Segment Open
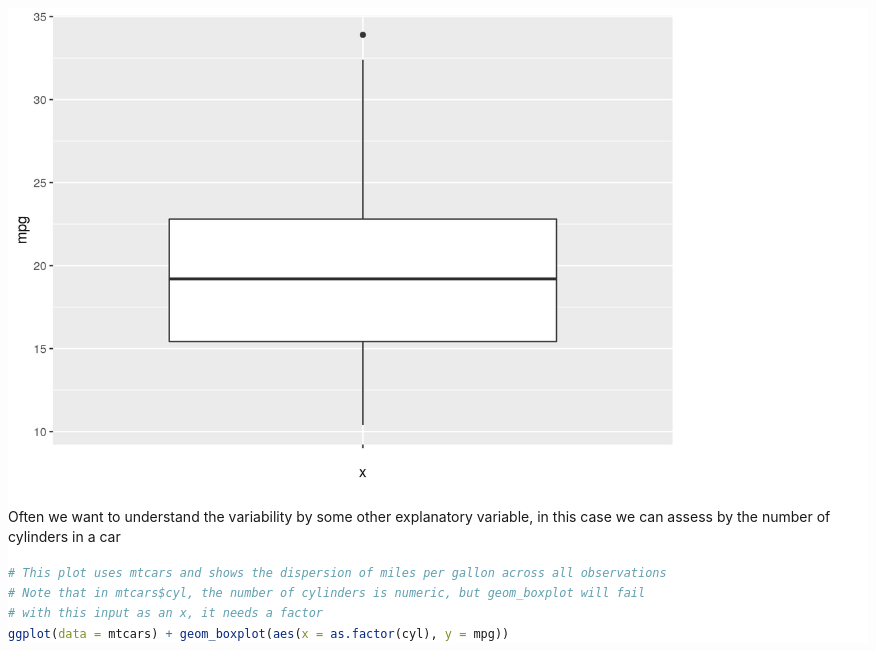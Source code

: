 <img src="03-Statistics_Review_files/figure-html/unnamed-chunk-12-1.png" width="672" />

Often we want to understand the variability by some other explanatory variable, in this case we can assess by the number of cylinders in a car


```r
# This plot uses mtcars and shows the dispersion of miles per gallon across all observations
# Note that in mtcars$cyl, the number of cylinders is numeric, but geom_boxplot will fail 
# with this input as an x, it needs a factor
ggplot(data = mtcars) + geom_boxplot(aes(x = as.factor(cyl), y = mpg)) 
```
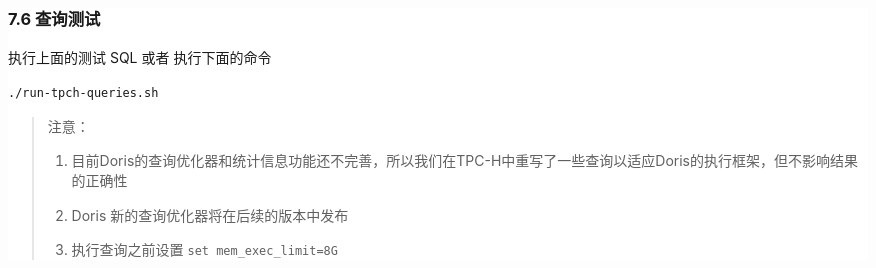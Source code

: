 ### 7.6 查询测试

执行上面的测试 SQL 或者 执行下面的命令

```
./run-tpch-queries.sh
```

>注意：
>
>1. 目前Doris的查询优化器和统计信息功能还不完善，所以我们在TPC-H中重写了一些查询以适应Doris的执行框架，但不影响结果的正确性
>
>2. Doris 新的查询优化器将在后续的版本中发布
>3. 执行查询之前设置 `set mem_exec_limit=8G`



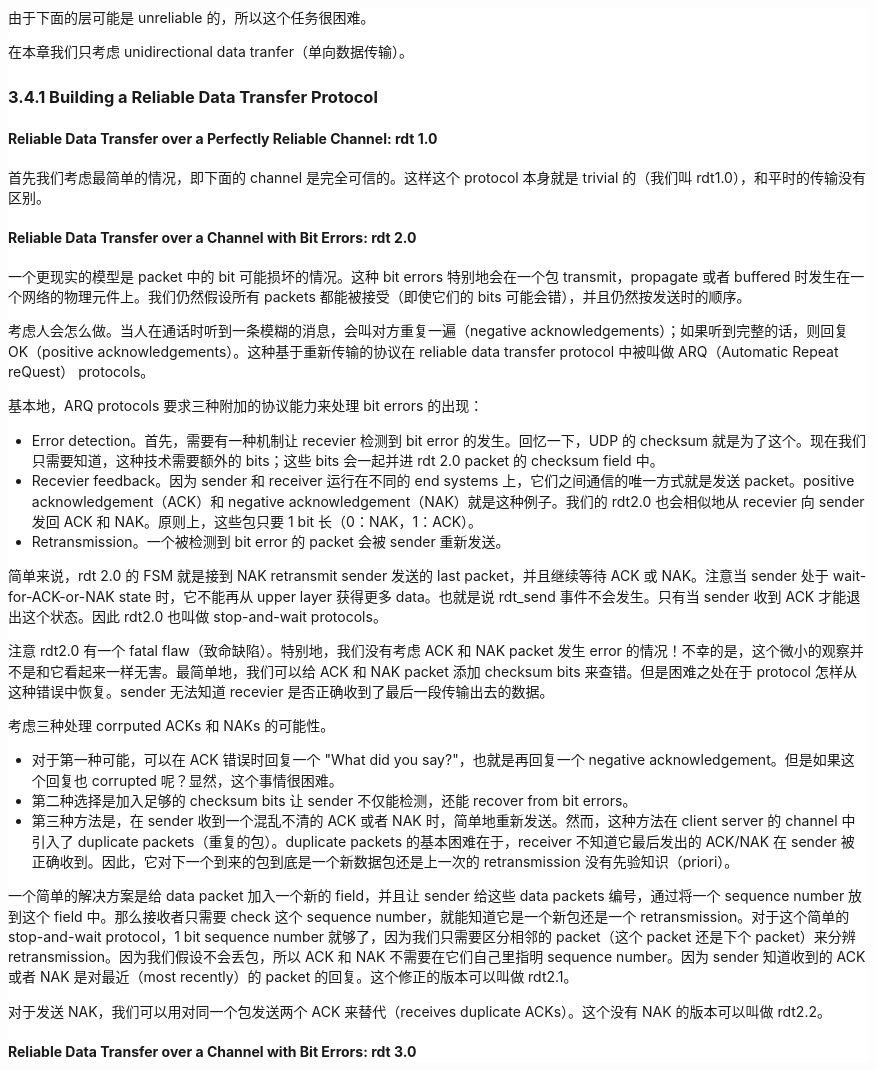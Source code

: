 由于下面的层可能是 unreliable 的，所以这个任务很困难。

在本章我们只考虑 unidirectional data tranfer（单向数据传输）。

### 3.4.1 Building a Reliable Data Transfer Protocol

#### Reliable Data Transfer over a Perfectly Reliable Channel: rdt 1.0

首先我们考虑最简单的情况，即下面的 channel 是完全可信的。这样这个 protocol 本身就是 trivial 的（我们叫 rdt1.0），和平时的传输没有区别。

#### Reliable Data Transfer over a Channel with Bit Errors: rdt 2.0

一个更现实的模型是 packet 中的 bit 可能损坏的情况。这种 bit errors 特别地会在一个包 transmit，propagate 或者 buffered 时发生在一个网络的物理元件上。我们仍然假设所有 packets 都能被接受（即使它们的 bits 可能会错），并且仍然按发送时的顺序。

考虑人会怎么做。当人在通话时听到一条模糊的消息，会叫对方重复一遍（negative acknowledgements）；如果听到完整的话，则回复 OK（positive acknowledgements）。这种基于重新传输的协议在 reliable data transfer protocol 中被叫做 ARQ（Automatic Repeat reQuest） protocols。

基本地，ARQ protocols 要求三种附加的协议能力来处理 bit errors 的出现：

- Error detection。首先，需要有一种机制让 recevier 检测到 bit error 的发生。回忆一下，UDP 的 checksum 就是为了这个。现在我们只需要知道，这种技术需要额外的 bits；这些 bits 会一起并进 rdt 2.0 packet 的 checksum field 中。
- Recevier feedback。因为 sender 和 receiver 运行在不同的 end systems 上，它们之间通信的唯一方式就是发送 packet。positive acknowledgement（ACK）和 negative acknowledgement（NAK）就是这种例子。我们的 rdt2.0 也会相似地从 recevier 向 sender 发回 ACK 和 NAK。原则上，这些包只要 1 bit 长（0：NAK，1：ACK）。
- Retransmission。一个被检测到 bit error 的 packet 会被 sender 重新发送。

简单来说，rdt 2.0 的 FSM 就是接到 NAK retransmit sender 发送的 last packet，并且继续等待 ACK 或 NAK。注意当 sender 处于 wait-for-ACK-or-NAK state 时，它不能再从 upper layer 获得更多 data。也就是说 rdt_send 事件不会发生。只有当 sender 收到 ACK 才能退出这个状态。因此 rdt2.0 也叫做 stop-and-wait protocols。

注意 rdt2.0 有一个 fatal flaw（致命缺陷）。特别地，我们没有考虑 ACK 和 NAK packet 发生 error 的情况！不幸的是，这个微小的观察并不是和它看起来一样无害。最简单地，我们可以给 ACK 和 NAK packet 添加 checksum bits 来查错。但是困难之处在于 protocol 怎样从这种错误中恢复。sender 无法知道 recevier 是否正确收到了最后一段传输出去的数据。

考虑三种处理 corrputed ACKs 和 NAKs 的可能性。

- 对于第一种可能，可以在 ACK 错误时回复一个 "What did you say?"，也就是再回复一个 negative acknowledgement。但是如果这个回复也 corrupted 呢？显然，这个事情很困难。
- 第二种选择是加入足够的 checksum bits 让 sender 不仅能检测，还能 recover from bit errors。
- 第三种方法是，在 sender 收到一个混乱不清的 ACK 或者 NAK 时，简单地重新发送。然而，这种方法在 client server 的 channel 中引入了 duplicate packets（重复的包）。duplicate packets 的基本困难在于，receiver 不知道它最后发出的 ACK/NAK 在 sender 被正确收到。因此，它对下一个到来的包到底是一个新数据包还是上一次的 retransmission 没有先验知识（priori）。

一个简单的解决方案是给 data packet 加入一个新的 field，并且让 sender 给这些 data packets 编号，通过将一个 sequence number 放到这个 field 中。那么接收者只需要 check 这个 sequence number，就能知道它是一个新包还是一个 retransmission。对于这个简单的 stop-and-wait protocol，1 bit sequence number 就够了，因为我们只需要区分相邻的 packet（这个 packet 还是下个 packet）来分辨 retransmission。因为我们假设不会丢包，所以 ACK 和 NAK 不需要在它们自己里指明 sequence number。因为 sender 知道收到的 ACK 或者 NAK 是对最近（most recently）的 packet 的回复。这个修正的版本可以叫做 rdt2.1。

对于发送 NAK，我们可以用对同一个包发送两个 ACK 来替代（receives duplicate ACKs）。这个没有 NAK 的版本可以叫做 rdt2.2。

#### Reliable Data Transfer over a Channel with Bit Errors: rdt 3.0
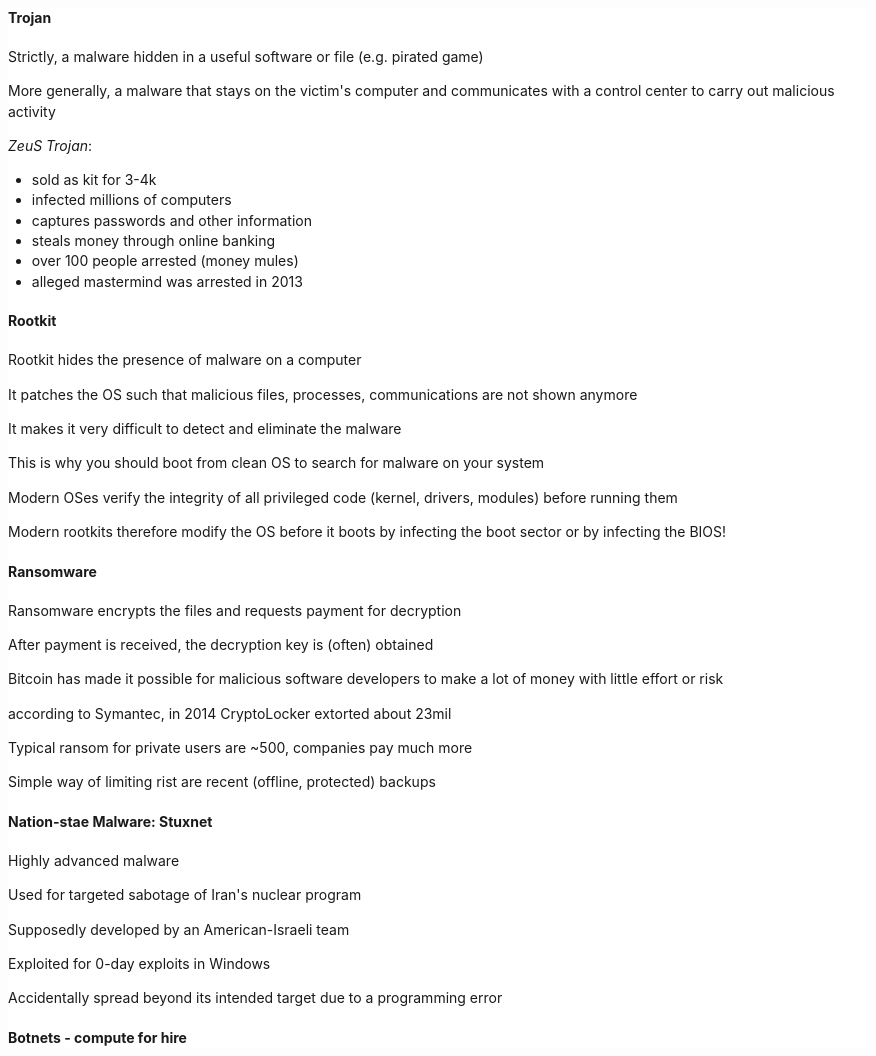 #### Trojan

Strictly, a malware hidden in a useful software or file (e.g. pirated game)

More generally, a malware that stays on the victim's computer and communicates with a control center to carry out malicious activity

_ZeuS Trojan_:

- sold as kit for 3-4k
- infected millions of computers
- captures passwords and other information
- steals money through online banking
- over 100 people arrested (money mules)
- alleged mastermind was arrested in 2013

#### Rootkit

Rootkit hides the presence of malware on a computer

It patches the OS such that malicious files, processes, communications are not shown anymore

It makes it very difficult to detect and eliminate the malware

This is why you should boot from clean OS to search for malware on your system

Modern OSes verify the integrity of all privileged code (kernel, drivers, modules) before running them

Modern rootkits therefore modify the OS before it boots by infecting the boot sector or by infecting the BIOS!

#### Ransomware

Ransomware encrypts the files and requests payment for decryption

After payment is received, the decryption key is (often) obtained

Bitcoin has made it possible for malicious software developers to make a lot of money with little effort or risk

according to Symantec, in 2014 CryptoLocker extorted about 23mil

Typical ransom for private users are ~500, companies pay much more

Simple way of limiting rist are recent (offline, protected) backups

#### Nation-stae Malware: Stuxnet

Highly advanced malware

Used for targeted sabotage of Iran's nuclear program

Supposedly developed by an American-Israeli team

Exploited for 0-day exploits in Windows

Accidentally spread beyond its intended target due to a programming error

#### Botnets - compute for hire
Segment Closed
■ **Task to complete**
Provide the lines again, unchanged, from where the data above begins through the line containing "#### Reliable Data Transfer over a Perfectly", both ends included, omitting pictures and adding nothing.

■ **Solution to the problem**
Source code

: <img src="03-Statistics_Review_files/figure-html/unnamed-chunk-12-1.png" width="672" />

Often we want to understand the variability by some other explanatory variable, in this case we can assess by the number of cylinders in a car


```r
# This plot uses mtcars and shows the dispersion of miles per gallon across all observations
# Note that in mtcars$cyl, the number of cylinders is numeric, but geom_boxplot will fail 
# with this input as an x, it needs a factor
ggplot(data = mtcars) + geom_boxplot(aes(x = as.factor(cyl), y = mpg)) 
```
Source code

: ### 7.6 查询测试

执行上面的测试 SQL 或者 执行下面的命令

```
./run-tpch-queries.sh
```

>注意：
>
>1. 目前Doris的查询优化器和统计信息功能还不完善，所以我们在TPC-H中重写了一些查询以适应Doris的执行框架，但不影响结果的正确性
>
>2. Doris 新的查询优化器将在后续的版本中发布
>3. 执行查询之前设置 `set mem_exec_limit=8G`



Source code

: 由于下面的层可能是 unreliable 的，所以这个任务很困难。

在本章我们只考虑 unidirectional data tranfer（单向数据传输）。

### 3.4.1 Building a Reliable Data Transfer Protocol

#### Reliable Data Transfer over a Perfectly Reliable Channel: rdt 1.0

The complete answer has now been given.